Your objective.
Reproduce word for word the lines between those holding "如果驱动程序（作为内核的一部分）在特权模式下实现，则可以提高性能，因为：" and "无需在驱动程序和特权模式之间切换", inclusive, and nothing else from the data below.

Data records below:

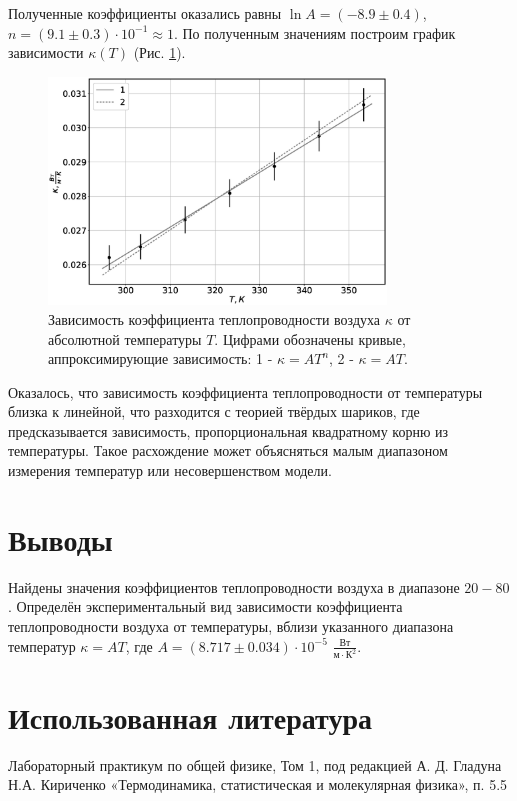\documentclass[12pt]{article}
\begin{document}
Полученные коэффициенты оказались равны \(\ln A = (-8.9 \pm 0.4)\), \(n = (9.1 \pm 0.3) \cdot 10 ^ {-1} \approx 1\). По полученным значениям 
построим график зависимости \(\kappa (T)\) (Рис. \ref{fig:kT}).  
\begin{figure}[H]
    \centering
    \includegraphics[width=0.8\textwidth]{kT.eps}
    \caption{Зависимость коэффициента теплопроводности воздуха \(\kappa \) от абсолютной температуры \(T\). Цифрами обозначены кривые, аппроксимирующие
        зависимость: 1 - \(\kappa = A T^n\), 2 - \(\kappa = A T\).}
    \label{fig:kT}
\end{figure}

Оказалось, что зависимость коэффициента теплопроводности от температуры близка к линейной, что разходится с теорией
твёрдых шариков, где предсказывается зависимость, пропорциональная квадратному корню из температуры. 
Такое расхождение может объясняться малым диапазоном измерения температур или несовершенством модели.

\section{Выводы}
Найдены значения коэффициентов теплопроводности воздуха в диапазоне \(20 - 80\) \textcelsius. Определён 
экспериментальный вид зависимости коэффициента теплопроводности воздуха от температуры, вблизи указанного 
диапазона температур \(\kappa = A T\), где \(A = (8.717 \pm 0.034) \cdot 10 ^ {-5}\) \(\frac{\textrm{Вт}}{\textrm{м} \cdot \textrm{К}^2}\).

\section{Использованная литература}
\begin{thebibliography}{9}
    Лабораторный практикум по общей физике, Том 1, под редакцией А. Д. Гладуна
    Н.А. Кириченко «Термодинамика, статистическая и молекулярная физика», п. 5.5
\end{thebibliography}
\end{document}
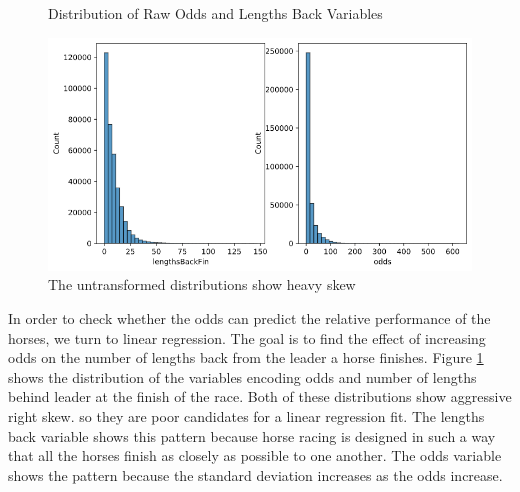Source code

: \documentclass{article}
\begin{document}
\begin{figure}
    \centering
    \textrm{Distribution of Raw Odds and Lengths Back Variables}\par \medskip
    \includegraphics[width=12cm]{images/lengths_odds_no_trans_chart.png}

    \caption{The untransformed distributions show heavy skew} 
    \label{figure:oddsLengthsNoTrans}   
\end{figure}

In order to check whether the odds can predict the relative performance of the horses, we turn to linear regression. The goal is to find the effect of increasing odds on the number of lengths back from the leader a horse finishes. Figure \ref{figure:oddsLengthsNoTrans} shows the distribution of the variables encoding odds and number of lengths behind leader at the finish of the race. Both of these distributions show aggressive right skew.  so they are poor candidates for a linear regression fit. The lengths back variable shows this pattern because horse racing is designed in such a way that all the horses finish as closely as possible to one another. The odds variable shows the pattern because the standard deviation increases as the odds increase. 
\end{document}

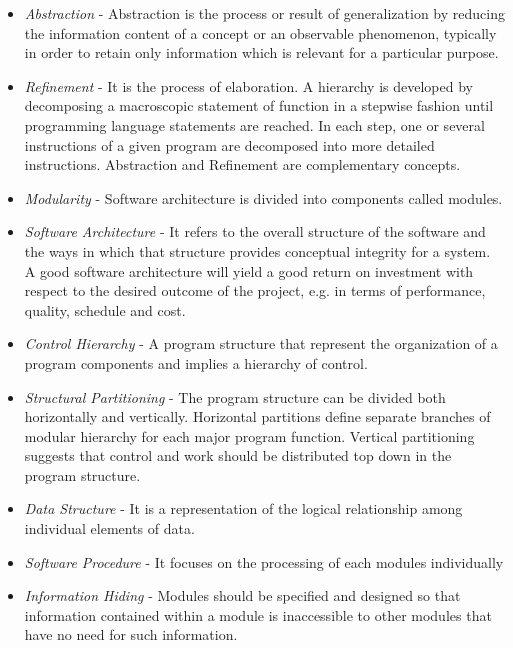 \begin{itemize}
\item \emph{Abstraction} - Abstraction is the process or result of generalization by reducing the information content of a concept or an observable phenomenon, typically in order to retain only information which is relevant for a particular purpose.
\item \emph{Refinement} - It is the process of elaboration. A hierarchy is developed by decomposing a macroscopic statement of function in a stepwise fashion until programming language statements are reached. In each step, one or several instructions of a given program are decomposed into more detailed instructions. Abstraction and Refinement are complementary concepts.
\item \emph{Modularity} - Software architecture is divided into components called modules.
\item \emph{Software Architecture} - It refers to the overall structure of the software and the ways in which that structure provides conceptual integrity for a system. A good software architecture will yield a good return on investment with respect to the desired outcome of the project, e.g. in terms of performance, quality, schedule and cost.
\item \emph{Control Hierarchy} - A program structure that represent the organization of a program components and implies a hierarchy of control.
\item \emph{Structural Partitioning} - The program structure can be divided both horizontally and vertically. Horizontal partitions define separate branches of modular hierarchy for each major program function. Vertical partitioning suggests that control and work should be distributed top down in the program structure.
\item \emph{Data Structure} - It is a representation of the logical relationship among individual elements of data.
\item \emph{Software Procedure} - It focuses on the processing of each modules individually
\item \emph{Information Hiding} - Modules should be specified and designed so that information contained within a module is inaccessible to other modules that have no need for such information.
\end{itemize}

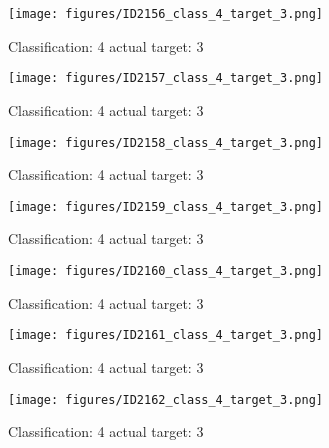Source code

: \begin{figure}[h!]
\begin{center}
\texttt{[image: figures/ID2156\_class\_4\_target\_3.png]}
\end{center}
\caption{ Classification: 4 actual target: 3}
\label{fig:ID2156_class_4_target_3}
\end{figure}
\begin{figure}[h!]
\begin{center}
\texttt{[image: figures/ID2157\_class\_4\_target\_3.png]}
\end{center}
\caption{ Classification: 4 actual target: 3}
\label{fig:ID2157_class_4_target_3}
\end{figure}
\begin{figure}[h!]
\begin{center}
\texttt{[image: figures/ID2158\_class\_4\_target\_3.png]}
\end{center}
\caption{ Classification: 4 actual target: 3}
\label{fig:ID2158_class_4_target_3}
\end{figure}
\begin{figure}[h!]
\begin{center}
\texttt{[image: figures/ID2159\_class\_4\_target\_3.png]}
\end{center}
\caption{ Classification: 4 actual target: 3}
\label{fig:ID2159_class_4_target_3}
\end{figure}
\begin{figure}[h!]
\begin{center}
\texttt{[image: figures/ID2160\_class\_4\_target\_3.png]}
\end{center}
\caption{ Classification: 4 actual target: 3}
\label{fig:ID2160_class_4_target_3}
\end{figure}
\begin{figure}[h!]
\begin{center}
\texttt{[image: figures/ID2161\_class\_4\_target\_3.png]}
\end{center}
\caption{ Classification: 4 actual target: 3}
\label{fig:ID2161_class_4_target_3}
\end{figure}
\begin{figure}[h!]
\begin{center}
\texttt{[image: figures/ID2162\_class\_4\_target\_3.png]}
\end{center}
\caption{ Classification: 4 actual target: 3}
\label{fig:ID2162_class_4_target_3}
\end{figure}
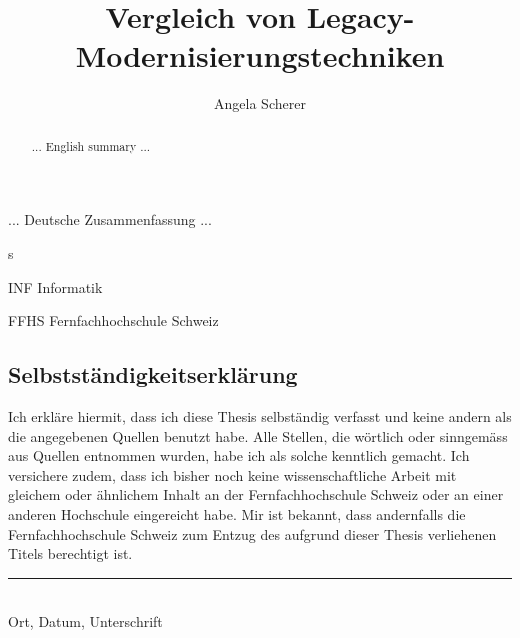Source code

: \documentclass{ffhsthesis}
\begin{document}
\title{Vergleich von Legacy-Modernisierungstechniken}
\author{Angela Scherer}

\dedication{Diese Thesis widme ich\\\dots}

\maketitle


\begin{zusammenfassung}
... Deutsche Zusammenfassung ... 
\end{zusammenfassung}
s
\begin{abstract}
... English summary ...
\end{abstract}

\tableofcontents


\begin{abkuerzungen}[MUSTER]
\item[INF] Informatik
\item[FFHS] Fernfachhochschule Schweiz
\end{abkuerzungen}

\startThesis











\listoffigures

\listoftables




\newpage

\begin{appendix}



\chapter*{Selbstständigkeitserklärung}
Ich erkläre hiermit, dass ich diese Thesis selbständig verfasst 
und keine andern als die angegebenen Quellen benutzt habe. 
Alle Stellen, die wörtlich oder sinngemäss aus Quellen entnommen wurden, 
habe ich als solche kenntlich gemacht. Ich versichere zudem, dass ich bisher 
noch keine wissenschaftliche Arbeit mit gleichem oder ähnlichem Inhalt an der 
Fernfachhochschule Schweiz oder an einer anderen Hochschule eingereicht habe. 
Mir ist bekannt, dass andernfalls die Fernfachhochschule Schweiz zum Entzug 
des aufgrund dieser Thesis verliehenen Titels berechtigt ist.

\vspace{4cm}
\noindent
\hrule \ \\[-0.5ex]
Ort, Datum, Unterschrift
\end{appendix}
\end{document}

End of Data records.
Data records below:

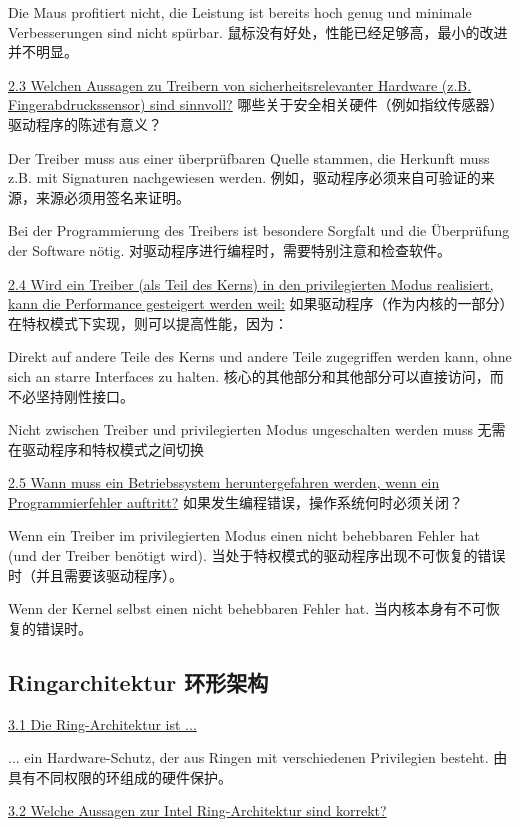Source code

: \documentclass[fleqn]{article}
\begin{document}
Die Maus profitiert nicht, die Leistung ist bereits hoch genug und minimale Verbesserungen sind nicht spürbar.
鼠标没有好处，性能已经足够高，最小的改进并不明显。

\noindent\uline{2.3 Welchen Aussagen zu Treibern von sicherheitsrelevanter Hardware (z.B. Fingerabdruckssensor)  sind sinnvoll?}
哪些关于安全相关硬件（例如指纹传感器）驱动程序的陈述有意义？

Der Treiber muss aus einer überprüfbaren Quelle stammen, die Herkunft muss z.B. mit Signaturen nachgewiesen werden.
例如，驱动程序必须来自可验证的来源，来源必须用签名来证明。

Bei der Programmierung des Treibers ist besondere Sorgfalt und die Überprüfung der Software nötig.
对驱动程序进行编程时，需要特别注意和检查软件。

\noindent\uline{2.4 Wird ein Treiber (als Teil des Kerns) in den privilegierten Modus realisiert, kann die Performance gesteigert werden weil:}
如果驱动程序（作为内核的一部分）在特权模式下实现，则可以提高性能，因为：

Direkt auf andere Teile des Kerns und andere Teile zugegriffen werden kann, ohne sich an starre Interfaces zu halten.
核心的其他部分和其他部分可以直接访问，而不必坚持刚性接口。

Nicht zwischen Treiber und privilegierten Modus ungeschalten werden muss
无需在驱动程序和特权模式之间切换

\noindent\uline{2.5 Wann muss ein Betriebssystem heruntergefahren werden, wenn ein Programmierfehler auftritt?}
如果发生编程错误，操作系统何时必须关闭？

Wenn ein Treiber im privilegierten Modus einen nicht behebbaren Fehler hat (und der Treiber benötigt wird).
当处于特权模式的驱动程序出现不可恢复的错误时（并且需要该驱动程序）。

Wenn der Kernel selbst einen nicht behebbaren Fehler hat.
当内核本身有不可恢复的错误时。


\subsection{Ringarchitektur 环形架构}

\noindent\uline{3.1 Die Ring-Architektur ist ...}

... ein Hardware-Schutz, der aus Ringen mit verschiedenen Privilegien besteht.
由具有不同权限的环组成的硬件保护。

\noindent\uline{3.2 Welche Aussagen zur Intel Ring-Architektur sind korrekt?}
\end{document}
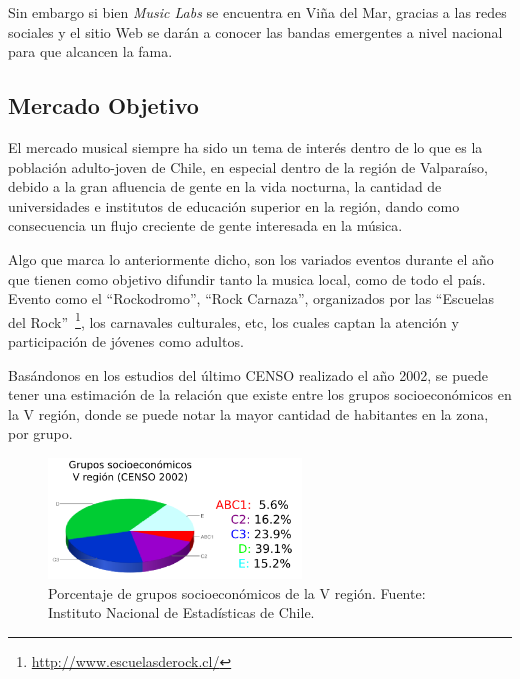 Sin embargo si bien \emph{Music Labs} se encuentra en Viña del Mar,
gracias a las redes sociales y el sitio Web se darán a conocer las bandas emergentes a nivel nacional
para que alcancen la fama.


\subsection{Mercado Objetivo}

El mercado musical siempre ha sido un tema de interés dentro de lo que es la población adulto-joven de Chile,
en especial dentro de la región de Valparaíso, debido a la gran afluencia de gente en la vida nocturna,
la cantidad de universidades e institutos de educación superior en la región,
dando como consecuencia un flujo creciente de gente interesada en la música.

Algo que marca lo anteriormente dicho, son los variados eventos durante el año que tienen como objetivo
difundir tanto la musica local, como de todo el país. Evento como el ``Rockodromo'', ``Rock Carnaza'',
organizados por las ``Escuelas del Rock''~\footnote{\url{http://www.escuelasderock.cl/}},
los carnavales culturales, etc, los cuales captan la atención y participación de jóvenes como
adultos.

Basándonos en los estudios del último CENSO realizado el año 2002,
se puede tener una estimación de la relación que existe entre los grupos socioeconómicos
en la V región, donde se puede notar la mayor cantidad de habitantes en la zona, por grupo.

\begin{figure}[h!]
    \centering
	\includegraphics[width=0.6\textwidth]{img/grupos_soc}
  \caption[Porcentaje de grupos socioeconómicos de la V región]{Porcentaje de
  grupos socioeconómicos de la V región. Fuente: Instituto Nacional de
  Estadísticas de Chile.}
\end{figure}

End of Data records.
Data records below:

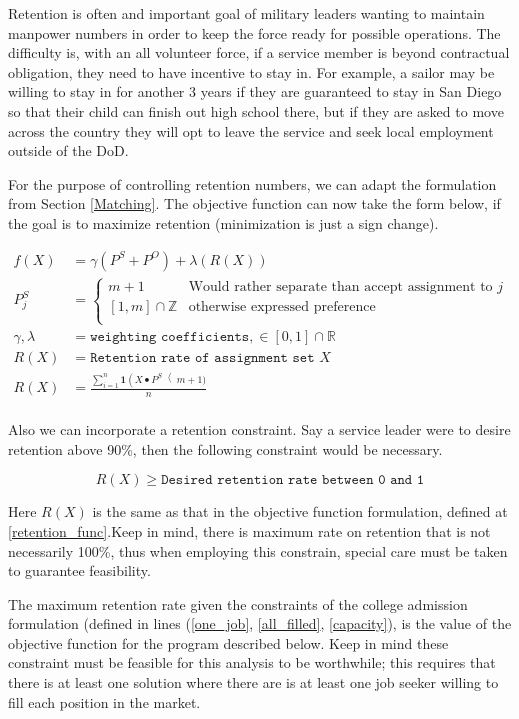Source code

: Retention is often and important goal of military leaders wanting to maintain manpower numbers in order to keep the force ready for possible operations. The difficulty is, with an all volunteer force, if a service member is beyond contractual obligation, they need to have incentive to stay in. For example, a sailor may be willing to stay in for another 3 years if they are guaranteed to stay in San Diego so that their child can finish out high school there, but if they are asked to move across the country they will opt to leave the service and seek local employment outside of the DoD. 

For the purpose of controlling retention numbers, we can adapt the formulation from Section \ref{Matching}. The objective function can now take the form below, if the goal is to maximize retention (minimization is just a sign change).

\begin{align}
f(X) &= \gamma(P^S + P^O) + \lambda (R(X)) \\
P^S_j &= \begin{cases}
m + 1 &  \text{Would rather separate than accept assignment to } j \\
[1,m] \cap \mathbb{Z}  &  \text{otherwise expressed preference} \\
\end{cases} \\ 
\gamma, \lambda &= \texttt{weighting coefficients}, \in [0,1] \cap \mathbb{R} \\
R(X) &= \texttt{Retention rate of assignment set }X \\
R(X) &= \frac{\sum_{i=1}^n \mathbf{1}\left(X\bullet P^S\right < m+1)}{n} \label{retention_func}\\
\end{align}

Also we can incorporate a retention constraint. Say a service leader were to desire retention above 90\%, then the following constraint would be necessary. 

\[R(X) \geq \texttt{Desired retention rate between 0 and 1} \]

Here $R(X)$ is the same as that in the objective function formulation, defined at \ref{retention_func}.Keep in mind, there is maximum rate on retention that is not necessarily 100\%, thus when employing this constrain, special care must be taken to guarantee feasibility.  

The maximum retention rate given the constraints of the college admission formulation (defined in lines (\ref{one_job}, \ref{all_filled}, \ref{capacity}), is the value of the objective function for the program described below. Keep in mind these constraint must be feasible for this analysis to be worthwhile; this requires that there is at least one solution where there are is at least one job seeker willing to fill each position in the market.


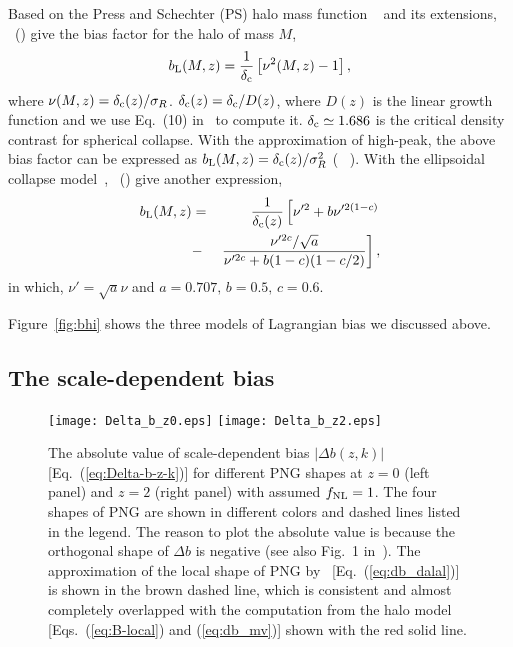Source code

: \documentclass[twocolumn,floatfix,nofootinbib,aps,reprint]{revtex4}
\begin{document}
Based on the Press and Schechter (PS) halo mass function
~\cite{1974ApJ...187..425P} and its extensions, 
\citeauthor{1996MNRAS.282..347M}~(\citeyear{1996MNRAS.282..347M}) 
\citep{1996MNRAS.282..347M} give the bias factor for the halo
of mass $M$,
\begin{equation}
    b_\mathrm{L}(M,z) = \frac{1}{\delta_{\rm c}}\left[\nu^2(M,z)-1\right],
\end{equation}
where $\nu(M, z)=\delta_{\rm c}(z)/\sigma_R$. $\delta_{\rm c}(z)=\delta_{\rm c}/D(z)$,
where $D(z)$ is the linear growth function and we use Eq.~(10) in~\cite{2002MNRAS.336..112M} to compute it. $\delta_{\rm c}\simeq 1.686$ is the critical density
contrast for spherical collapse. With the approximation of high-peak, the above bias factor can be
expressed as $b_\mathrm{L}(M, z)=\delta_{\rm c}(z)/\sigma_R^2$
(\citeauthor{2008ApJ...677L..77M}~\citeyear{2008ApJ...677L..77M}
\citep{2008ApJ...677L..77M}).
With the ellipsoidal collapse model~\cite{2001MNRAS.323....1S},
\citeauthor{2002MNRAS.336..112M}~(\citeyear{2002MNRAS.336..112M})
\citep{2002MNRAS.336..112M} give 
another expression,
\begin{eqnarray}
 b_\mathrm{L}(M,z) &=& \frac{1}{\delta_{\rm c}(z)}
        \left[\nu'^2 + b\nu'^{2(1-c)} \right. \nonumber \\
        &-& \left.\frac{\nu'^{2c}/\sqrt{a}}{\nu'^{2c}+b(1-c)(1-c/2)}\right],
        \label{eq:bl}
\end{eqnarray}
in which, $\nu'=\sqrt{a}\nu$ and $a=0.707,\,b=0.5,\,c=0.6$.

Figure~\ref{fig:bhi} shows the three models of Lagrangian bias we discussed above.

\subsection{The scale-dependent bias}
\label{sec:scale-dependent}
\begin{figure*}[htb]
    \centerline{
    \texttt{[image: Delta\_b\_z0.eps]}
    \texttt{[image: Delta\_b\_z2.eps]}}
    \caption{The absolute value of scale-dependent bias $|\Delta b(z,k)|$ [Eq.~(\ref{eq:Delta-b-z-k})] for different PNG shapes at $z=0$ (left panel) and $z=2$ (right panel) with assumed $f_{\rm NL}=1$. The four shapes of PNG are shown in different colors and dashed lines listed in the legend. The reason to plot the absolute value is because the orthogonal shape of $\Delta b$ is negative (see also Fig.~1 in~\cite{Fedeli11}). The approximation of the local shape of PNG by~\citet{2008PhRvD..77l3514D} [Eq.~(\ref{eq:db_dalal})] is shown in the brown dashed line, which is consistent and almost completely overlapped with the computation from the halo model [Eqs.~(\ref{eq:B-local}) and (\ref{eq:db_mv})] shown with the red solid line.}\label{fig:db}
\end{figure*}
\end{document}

End of Data records.

Task output.
如果驱动程序（作为内核的一部分）在特权模式下实现，则可以提高性能，因为：

Direkt auf andere Teile des Kerns und andere Teile zugegriffen werden kann, ohne sich an starre Interfaces zu halten.
核心的其他部分和其他部分可以直接访问，而不必坚持刚性接口。

Nicht zwischen Treiber und privilegierten Modus ungeschalten werden muss
无需在驱动程序和特权模式之间切换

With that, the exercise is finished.